#### ASSIGNED TASK:
All lines of the records below that contain the word "track" must be listed.

┌────────

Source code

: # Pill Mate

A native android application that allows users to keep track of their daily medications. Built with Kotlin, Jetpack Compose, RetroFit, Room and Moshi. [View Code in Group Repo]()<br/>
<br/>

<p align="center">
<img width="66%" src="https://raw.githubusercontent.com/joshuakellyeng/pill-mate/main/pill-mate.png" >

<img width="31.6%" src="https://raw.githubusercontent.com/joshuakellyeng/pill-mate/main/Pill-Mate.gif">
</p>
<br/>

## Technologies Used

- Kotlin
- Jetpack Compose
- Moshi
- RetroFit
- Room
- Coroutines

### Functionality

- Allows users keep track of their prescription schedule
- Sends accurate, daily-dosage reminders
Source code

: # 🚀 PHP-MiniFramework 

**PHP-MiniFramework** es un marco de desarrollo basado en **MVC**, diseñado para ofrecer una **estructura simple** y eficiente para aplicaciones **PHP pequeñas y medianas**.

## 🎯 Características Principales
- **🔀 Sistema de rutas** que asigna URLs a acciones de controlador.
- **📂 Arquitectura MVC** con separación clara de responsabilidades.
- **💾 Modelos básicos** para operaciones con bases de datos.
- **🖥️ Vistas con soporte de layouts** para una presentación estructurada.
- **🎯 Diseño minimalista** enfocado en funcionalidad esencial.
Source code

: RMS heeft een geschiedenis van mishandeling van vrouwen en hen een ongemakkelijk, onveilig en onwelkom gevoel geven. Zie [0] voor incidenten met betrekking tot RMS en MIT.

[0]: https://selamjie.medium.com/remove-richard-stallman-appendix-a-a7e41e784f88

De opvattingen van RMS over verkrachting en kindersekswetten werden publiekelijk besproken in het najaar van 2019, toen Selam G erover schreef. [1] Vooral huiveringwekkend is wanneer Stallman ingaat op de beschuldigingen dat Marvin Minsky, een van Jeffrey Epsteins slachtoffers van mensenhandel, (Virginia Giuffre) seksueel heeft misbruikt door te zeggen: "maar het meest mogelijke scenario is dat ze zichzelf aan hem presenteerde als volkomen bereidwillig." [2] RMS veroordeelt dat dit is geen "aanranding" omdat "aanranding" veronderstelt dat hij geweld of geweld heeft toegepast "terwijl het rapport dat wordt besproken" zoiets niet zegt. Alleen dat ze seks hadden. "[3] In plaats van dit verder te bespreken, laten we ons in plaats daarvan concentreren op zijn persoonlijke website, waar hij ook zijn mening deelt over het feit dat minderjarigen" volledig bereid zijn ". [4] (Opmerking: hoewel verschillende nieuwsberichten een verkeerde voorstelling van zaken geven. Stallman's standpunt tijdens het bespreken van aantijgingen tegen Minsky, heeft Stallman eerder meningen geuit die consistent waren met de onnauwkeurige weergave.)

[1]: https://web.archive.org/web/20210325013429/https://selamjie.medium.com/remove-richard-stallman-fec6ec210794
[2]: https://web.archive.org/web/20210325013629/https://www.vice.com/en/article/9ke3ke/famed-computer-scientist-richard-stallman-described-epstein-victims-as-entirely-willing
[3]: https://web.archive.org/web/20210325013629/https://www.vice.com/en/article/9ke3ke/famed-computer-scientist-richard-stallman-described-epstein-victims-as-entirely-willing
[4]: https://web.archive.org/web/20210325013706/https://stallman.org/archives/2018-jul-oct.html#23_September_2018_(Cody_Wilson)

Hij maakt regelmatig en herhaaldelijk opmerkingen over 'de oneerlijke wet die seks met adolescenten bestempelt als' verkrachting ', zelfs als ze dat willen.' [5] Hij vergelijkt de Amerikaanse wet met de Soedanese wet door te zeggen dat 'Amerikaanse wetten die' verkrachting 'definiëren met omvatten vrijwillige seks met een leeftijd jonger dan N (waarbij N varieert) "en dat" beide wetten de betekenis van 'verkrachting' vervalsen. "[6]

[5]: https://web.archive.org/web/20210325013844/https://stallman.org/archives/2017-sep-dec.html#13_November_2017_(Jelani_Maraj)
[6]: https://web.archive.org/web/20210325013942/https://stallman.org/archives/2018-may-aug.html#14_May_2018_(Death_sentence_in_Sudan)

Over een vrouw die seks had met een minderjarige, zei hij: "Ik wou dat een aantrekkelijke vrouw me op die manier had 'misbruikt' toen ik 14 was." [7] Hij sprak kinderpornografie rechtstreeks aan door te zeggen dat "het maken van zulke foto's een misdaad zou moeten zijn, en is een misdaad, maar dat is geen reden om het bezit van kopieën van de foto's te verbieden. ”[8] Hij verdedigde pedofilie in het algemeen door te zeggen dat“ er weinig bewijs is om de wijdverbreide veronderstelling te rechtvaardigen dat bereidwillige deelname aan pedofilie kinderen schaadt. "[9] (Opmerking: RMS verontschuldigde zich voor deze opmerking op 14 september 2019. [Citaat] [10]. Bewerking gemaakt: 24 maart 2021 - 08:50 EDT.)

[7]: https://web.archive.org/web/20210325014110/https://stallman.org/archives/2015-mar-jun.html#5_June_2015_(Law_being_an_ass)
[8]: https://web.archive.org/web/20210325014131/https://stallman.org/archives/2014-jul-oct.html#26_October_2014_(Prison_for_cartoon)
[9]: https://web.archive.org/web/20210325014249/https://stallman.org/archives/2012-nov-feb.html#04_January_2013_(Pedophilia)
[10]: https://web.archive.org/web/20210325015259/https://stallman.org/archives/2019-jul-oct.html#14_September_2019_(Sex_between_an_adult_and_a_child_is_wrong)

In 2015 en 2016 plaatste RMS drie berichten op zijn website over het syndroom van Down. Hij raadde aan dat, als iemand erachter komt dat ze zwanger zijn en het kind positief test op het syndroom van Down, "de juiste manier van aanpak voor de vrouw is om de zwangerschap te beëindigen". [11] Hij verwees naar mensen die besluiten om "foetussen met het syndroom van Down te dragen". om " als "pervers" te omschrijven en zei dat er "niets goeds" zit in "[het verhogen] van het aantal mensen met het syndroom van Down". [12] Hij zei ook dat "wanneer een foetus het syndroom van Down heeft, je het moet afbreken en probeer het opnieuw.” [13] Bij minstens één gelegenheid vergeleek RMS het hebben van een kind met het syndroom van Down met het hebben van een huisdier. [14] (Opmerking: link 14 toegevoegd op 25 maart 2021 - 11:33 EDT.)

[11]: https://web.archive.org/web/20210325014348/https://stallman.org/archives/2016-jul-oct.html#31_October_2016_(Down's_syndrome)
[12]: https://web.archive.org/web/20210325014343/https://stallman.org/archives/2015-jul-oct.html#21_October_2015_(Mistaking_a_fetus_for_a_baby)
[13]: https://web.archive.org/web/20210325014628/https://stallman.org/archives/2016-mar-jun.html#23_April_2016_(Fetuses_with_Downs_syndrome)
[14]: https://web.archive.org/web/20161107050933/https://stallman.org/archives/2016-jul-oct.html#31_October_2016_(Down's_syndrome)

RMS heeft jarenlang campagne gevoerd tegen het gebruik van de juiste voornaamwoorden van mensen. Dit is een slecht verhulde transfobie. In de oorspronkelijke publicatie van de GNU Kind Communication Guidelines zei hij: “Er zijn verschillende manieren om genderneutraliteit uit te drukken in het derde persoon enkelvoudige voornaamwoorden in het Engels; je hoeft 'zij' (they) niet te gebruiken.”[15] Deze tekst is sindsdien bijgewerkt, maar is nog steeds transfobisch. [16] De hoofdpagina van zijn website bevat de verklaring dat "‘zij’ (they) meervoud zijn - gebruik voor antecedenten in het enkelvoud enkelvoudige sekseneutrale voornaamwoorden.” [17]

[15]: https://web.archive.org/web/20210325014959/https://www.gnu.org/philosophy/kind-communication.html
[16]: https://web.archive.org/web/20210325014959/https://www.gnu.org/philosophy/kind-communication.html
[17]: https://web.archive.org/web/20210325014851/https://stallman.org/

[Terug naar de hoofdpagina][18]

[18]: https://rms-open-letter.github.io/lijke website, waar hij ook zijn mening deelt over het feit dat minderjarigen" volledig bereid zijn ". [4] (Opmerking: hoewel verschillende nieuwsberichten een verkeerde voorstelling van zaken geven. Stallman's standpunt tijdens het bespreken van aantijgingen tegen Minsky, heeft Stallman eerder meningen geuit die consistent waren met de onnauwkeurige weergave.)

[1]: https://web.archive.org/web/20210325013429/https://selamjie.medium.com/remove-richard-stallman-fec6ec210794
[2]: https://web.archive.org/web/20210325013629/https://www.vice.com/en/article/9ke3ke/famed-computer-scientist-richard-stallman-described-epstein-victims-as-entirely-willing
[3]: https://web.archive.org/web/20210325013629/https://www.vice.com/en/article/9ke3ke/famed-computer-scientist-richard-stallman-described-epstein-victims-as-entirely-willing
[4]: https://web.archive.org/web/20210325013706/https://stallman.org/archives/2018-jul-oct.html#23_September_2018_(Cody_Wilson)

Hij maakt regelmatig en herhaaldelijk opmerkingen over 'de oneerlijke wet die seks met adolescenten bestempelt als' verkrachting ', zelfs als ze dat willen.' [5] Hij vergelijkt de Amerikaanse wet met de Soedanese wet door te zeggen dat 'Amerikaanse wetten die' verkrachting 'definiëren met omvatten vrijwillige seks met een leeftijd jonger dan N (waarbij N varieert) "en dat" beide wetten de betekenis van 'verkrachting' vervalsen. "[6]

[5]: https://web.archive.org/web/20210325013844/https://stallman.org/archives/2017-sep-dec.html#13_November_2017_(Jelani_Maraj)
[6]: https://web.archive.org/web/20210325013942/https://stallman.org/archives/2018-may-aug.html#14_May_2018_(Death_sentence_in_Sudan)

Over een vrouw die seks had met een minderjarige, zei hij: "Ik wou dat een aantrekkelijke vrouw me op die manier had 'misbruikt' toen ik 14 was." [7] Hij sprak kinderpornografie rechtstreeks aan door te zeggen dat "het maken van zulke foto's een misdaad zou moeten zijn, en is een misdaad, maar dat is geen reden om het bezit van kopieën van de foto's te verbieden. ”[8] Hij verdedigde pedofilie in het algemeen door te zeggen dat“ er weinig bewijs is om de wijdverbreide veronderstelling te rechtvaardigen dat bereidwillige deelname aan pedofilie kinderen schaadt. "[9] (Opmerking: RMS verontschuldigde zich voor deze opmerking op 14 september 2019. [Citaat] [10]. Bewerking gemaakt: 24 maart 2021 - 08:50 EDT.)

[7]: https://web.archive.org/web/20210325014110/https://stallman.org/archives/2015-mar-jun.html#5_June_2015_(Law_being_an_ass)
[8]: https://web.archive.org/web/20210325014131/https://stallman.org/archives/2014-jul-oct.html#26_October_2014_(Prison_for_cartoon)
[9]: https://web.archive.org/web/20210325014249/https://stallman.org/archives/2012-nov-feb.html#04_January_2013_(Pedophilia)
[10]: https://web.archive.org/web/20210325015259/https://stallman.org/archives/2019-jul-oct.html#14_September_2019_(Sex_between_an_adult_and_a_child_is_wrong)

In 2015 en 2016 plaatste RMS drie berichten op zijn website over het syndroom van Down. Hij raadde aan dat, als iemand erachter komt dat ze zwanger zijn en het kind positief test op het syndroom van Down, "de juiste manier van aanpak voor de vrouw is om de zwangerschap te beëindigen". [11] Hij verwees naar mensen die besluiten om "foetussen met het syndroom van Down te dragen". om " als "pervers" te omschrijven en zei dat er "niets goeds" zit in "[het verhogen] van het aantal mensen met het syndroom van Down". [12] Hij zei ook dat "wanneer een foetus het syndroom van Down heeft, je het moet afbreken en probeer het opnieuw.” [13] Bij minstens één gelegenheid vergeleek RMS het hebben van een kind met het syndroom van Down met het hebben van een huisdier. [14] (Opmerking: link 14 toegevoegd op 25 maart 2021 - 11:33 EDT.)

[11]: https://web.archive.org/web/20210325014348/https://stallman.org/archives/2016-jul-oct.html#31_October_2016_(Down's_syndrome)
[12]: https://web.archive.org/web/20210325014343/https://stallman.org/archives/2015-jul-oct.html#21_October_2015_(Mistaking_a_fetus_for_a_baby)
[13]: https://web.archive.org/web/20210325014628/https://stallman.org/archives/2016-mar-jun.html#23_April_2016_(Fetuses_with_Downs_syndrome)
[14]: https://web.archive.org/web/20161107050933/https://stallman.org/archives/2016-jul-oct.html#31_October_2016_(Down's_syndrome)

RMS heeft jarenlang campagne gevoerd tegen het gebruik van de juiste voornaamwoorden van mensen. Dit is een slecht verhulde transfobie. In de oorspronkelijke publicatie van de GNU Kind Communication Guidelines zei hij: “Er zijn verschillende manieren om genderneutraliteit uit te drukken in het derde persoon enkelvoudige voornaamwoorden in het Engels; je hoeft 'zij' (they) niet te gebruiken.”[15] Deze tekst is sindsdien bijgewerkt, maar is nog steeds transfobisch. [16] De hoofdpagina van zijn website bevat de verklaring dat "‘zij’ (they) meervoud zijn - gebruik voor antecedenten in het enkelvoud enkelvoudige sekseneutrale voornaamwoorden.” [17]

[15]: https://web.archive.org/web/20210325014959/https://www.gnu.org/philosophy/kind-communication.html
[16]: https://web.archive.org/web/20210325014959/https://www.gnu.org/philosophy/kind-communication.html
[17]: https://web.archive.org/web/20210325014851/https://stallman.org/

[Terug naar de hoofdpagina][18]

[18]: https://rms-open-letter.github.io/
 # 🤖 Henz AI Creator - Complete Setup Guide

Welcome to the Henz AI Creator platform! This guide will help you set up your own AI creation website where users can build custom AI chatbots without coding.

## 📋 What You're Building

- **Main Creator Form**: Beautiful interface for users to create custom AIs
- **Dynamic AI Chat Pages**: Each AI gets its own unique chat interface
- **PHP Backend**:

└────────

#### OUTPUT OF THE TASK:
A native android application that allows users to keep track of their daily medications. Built with Kotlin, Jetpack Compose, RetroFit, Room and Moshi. [View Code in Group Repo]()<br/>
- Allows users keep track of their prescription schedule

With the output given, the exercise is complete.